DNA Frees Man After 41 Years For a Crime He Didn’t Commit
A 59-year-old man who had been sentenced to life imprisonment for a murder he did not commit was released from the Louisiana State Penitentiary. Gerald Manning was 17 when he was sentenced for the rape and murder of Vonda Harris in 1977. A recent DNA test proved Manning’s innocence, and he was released from prison after 41 years of incarceration. But because he took a plea bargain, he won’t be getting any compensation for wrongful conviction from the state, as The Advocate reported.
“We Stood By Him and We Don’t Even Know Him”
Vonda Harris was found naked and dead behind a vacant house in Monroe, Louisiana in February 1977. She had stab wounds, and the coroner stated she had also been raped. Several suspects were interrogated, but the police could not build enough evidence for a case. Then nearly six months after the murder, Manning was brought to the Monroe police station on another matter entirely. He was a high school student with intellectual impairment, but the police grilled him for over 28 hours until Manning gave “numerous, varied, and conflicting confessions to the murder.”
Manning maintained his innocence throughout his time in prison, and the slain victim’s family sided with him, saying they were certain he didn’t do it. Vonda Harris, 23, had two daughters Penny Harris Brothers and Rhondalyn Harris who were less than six years old when she was murdered. Both children, now adults, looked into their mother’s case over the years and always believed Manning was innocent and advocated for his release.
“We stood by him and we don’t even know him,” said Rhondalyn Harris, younger daughter. “We prayed, we cried, because who wants someone to be locked up for your parent’s murder who didn’t do it?”
Both children said they were not happy with the conditions under which Manning was released.
“I’m happy that he’s out but I still feel like he was given a raw deal,” said Brothers, the eldest daughter of Vonda Harris. “If he’s innocent, he’s innocent. … They could have corrected their wrong.”
Kristin Wenstrom, a former attorney with the Innocence Project New Orleans, got interested in Manning’s case ten years ago after former Ouachita District Attorney Jerry Jones expressed concern over it. Now an attorney for the Louisiana Center for Children’s Rights, Wenstrom dug into the case and found a box kept by the clerk of the court that sentenced Manning 41 years ago. The box contained bloody clothes torn from Harris and a weapon used for the murder. DNA tests revealed that Manning had nothing to do with the murder.

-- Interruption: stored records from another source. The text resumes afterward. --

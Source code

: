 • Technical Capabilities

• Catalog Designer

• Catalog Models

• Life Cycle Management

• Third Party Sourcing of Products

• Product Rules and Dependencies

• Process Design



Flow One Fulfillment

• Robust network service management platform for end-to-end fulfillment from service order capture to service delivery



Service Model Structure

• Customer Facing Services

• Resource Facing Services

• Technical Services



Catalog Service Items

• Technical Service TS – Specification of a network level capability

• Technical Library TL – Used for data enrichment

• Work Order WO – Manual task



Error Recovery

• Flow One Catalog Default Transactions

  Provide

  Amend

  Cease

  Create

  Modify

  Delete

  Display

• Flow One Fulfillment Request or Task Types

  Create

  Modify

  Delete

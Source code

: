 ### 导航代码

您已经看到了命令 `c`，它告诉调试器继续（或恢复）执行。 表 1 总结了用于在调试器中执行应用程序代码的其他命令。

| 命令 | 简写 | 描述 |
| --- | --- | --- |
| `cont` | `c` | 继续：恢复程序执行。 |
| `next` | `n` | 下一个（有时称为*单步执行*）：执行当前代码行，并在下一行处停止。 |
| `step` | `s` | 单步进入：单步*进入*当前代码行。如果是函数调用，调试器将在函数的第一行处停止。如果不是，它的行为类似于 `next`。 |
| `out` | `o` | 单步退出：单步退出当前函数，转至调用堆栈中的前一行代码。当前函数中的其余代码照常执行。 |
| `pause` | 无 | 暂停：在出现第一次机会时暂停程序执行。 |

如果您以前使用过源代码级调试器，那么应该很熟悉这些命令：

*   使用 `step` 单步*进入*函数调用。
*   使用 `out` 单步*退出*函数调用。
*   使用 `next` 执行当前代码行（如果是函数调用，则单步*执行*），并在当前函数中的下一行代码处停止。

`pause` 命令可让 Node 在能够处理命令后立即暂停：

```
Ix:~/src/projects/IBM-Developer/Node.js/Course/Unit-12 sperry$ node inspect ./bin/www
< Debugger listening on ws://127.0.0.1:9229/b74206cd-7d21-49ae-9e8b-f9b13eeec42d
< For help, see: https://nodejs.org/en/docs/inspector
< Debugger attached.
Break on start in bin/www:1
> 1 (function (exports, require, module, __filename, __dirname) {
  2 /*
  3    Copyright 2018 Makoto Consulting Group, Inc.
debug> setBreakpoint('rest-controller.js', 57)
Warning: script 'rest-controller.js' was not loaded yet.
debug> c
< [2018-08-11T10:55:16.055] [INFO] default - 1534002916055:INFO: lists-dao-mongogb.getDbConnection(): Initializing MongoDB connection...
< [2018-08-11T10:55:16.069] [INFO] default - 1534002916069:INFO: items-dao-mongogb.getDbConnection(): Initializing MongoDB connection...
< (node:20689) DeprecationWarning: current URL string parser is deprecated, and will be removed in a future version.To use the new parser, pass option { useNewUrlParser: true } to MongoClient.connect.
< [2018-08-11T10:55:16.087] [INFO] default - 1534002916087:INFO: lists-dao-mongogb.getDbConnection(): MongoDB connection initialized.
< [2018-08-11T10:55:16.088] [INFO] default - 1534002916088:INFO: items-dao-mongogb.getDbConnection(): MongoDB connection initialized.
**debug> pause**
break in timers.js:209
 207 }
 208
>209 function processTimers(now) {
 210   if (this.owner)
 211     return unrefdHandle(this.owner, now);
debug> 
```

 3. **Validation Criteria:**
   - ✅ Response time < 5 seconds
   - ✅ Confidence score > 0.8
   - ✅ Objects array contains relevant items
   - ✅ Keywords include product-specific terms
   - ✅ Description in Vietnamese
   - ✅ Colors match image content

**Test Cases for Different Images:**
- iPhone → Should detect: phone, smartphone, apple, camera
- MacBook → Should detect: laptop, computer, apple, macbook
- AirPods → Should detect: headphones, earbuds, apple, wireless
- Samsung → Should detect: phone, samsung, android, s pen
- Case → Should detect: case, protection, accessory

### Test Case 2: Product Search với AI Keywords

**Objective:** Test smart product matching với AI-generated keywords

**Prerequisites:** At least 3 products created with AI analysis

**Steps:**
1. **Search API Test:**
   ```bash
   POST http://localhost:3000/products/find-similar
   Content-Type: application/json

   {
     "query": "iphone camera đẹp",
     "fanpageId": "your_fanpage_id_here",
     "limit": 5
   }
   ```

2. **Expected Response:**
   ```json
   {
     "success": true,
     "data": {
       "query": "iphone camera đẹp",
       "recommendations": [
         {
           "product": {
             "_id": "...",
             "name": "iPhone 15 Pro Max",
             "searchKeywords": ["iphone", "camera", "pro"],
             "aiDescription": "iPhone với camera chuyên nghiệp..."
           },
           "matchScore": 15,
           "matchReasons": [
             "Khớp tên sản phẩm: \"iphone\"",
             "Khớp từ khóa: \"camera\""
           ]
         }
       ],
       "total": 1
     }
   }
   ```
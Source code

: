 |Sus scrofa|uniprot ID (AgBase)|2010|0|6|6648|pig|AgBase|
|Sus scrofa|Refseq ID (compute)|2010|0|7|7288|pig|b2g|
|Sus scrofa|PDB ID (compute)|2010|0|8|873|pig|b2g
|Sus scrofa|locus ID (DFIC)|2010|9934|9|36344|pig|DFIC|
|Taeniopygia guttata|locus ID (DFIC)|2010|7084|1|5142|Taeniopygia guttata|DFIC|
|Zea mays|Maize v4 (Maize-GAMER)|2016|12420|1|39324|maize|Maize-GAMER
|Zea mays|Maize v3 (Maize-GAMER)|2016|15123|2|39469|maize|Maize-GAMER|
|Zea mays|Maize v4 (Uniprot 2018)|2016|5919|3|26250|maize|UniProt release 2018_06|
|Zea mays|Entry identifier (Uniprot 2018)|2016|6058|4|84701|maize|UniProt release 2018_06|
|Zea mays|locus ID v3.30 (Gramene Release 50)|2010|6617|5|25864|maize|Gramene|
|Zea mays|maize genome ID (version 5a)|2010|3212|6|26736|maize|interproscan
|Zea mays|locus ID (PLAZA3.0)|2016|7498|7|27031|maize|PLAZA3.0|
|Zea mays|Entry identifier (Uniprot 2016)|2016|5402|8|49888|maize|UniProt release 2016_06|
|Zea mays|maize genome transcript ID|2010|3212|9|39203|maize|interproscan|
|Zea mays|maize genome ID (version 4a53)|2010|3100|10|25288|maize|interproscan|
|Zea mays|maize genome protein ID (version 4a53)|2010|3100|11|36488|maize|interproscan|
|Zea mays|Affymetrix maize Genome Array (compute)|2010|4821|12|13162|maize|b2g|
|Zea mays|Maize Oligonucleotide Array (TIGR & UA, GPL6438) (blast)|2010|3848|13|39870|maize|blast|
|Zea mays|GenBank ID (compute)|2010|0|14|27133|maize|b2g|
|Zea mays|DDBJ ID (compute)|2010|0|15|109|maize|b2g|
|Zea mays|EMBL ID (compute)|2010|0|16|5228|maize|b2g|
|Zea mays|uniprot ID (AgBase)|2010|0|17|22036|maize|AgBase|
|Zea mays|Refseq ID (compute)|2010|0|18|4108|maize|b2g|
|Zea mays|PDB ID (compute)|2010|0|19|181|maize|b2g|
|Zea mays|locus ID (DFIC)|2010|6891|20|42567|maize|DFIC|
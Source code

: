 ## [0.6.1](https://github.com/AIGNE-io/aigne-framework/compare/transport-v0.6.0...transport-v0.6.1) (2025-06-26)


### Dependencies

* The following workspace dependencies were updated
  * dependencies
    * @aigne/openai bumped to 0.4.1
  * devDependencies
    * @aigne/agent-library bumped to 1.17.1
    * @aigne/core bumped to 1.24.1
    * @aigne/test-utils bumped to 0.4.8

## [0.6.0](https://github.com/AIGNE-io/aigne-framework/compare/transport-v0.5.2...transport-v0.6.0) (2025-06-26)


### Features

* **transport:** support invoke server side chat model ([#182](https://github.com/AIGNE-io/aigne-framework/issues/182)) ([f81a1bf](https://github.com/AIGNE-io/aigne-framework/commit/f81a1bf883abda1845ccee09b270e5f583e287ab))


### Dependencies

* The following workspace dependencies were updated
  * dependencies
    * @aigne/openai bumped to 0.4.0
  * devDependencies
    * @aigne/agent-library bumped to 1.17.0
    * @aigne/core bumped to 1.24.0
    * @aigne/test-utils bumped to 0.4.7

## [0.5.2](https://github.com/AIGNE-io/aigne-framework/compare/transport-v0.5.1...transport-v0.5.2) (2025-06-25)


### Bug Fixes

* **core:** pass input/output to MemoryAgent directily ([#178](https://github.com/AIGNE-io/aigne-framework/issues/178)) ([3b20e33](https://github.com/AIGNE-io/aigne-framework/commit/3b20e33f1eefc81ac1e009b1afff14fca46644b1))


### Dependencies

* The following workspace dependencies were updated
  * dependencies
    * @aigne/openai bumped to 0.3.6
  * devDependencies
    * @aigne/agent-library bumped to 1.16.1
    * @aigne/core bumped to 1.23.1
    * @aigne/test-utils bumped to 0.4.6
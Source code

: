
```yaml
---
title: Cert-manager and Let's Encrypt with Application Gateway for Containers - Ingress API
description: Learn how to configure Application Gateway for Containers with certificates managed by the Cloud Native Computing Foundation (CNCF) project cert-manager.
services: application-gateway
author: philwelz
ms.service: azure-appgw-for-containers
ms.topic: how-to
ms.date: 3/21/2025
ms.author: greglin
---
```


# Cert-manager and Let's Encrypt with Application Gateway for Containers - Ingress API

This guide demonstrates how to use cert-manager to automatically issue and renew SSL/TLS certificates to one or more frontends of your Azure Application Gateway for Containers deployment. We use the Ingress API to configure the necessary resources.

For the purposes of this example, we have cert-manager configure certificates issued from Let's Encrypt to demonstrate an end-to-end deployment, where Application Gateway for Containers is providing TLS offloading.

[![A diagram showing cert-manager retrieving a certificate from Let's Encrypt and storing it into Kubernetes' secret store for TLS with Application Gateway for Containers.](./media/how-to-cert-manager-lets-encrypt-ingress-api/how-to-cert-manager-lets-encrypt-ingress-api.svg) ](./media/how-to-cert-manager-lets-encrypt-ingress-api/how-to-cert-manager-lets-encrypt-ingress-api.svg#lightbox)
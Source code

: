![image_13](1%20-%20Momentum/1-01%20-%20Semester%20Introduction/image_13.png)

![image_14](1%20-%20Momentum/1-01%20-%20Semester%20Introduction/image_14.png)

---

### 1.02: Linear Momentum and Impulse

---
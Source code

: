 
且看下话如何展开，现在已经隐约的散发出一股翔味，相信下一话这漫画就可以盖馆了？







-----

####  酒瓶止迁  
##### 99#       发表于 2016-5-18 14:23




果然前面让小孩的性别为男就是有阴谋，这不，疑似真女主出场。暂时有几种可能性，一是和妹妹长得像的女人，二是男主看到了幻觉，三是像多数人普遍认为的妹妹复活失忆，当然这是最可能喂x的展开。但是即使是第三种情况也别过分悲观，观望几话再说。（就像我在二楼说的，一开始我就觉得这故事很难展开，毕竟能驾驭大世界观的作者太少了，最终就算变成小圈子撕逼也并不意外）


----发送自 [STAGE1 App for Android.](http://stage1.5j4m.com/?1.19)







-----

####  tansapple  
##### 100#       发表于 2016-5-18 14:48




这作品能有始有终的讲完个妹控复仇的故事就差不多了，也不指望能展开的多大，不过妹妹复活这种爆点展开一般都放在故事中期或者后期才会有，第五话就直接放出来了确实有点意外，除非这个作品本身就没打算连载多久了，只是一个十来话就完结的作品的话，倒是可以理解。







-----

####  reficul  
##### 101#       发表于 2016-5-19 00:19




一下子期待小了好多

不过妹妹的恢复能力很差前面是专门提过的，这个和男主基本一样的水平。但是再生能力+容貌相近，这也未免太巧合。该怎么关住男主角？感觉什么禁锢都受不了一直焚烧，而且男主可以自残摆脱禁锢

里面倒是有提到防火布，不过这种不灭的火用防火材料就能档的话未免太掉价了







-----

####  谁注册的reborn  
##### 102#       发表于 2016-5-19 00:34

Wenstrom said Manning could have fought his wrongful conviction in court, but it could take years for him to be fully exonerated. So he took the plea bargain and got released, eager to see his elderly mother. A full exoneration would have allowed Manning to receive financial compensation from the state, but because he plead to the lesser charges of theft and battery he won’t be eligible for any such post-conviction state compensations.
“It makes you angry at the state, because it was just brushed under the rug,” said Rhondalyn Harris. “You took an innocent kid and you took him off the street and you took the life from him — they need to pay him.”
Renee Slajda, a spokeswoman for the Louisiana Center for Children’s Rights, explained how not unusual it is for kids to give false confessions.
“All those things that bring kids like Gerald to falsely confess are actually biological, their brains aren’t fully developed,” said Slajda. “They are particularly susceptible to peer pressure but also authorities like police. He actually just wanted to go home, he couldn’t understand the consequences of confessing.”
Manning, an intellectually challenged minor, was convicted based on a false confession given after 28 hours of interrogation and without a guardian, lawyer or advocate present. Now 41 years later, he is finally a free man.